Application Recipe
Mediterranean Salmon
This recipe exists to make salmon a repeatable weeknight meal using the Mediterranean meal structure — fish, olive oil, acid, and vegetables — with minimal prep and no specialty ingredients.

Snapshot
- Prep: 10 minutes
- Cook: 12–15 minutes
- Total: 25 minutes
- Serves: 2
- Skill: basic
- Equipment: oven, baking sheet, small bowl
- Best for: weeknight dinners, meal prep
At a Glance
Pattern: oily fish + olive oil + acid + vegetables
Omega-3 per serving: ~1.8–2.2g EPA + DHA (Atlantic salmon)
Ingredients
Salmon
- 2 salmon fillets (5–6 oz each), skin on or off
- 2 tablespoons extra-virgin olive oil
- 1 lemon, half juiced, half sliced for serving
- 2 garlic cloves, minced or thinly sliced
- ½ teaspoon dried oregano
- Salt and black pepper
Vegetables (roast alongside)
- 1 pint cherry tomatoes, halved
- 1 medium zucchini, sliced into half-moons
- 1 tablespoon olive oil
- Salt and black pepper
Method
- Heat oven to 425°F (220°C). Line a baking sheet with parchment.

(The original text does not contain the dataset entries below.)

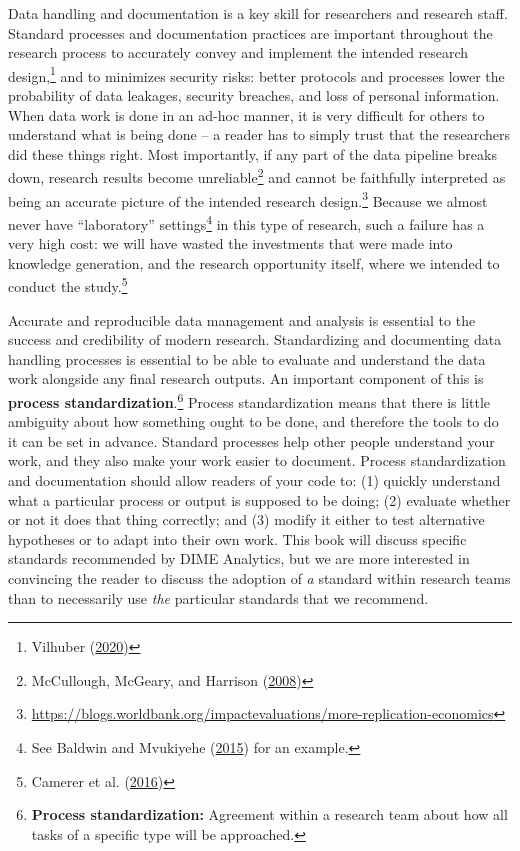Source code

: \documentclass[
]{book}
\begin{document}
Data handling and documentation is a key skill for researchers and research staff.
Standard processes and documentation practices
are important throughout the research process to accurately convey
and implement the intended research design,\footnote{Vilhuber (\protect\hyperlink{ref-vilhuber_lars_2020_3911311}{2020})}
and to minimizes security risks:
better protocols and processes lower the probability of data leakages,
security breaches, and loss of personal information.
When data work is done in an ad-hoc manner,
it is very difficult for others to understand what is being done --
a reader has to simply trust that the researchers did these things right.
Most importantly, if any part of the data pipeline breaks down,
research results become unreliable\footnote{McCullough, McGeary, and Harrison (\protect\hyperlink{ref-mccullough2008economics}{2008})}
and cannot be faithfully interpreted
as being an accurate picture of the intended research design.\footnote{\url{https://blogs.worldbank.org/impactevaluations/more-replication-economics}}
Because we almost never have ``laboratory'' settings\footnote{See Baldwin and Mvukiyehe (\protect\hyperlink{ref-baldwin2015elections}{2015}) for an example.}
in this type of research,
such a failure has a very high cost:
we will have wasted the investments that were made into knowledge generation,
and the research opportunity itself,
where we intended to conduct the study.\footnote{Camerer et al. (\protect\hyperlink{ref-camerer2016evaluating}{2016})}

Accurate and reproducible data management and analysis
is essential to the success and credibility of modern research.
Standardizing and documenting data handling processes is essential
to be able to evaluate and understand
the data work alongside any final research outputs.
An important component of this is \textbf{process standardization}.\footnote{\textbf{Process standardization:} Agreement within a research team
  about how all tasks of a specific type will be approached.}
Process standardization means that there is
little ambiguity about how something ought to be done,
and therefore the tools to do it can be set in advance.
Standard processes help other people understand your work,
and they also make your work easier to document.
Process standardization and documentation should allow readers of your code to:
(1) quickly understand what a particular process or output is supposed to be doing;
(2) evaluate whether or not it does that thing correctly; and
(3) modify it either to test alternative hypotheses or to adapt into their own work.
This book will discuss specific standards recommended by DIME Analytics,
but we are more interested in convincing the reader
to discuss the adoption of \emph{a} standard within research teams
than to necessarily use \emph{the} particular standards that we recommend.
\end{document}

- Toss tomatoes and zucchini with 1 tablespoon olive oil, salt, and pepper. Spread on one side of the baking sheet.
- Pat salmon fillets dry. Combine 2 tablespoons olive oil, lemon juice, garlic, oregano, salt, and pepper. Coat salmon with the mixture.
- Place salmon on the other side of the baking sheet, skin side down.
- Roast 12–15 minutes until salmon flakes easily at the thickest point. Vegetables should be tender and beginning to brown.
- Serve immediately with lemon slices.
Swaps and Adaptations
Fish: Atlantic or chub mackerel, trout, or sardines work in the same preparation. Adjust cook time — mackerel and trout are similar; sardines are shorter at 8–10 minutes.
Vegetables: bell peppers, fennel, asparagus, or any quick-roasting vegetable. Use whatever is available.
Acid: red wine vinegar works in place of lemon juice. Capers add additional acidity and are traditional in Mediterranean fish preparations.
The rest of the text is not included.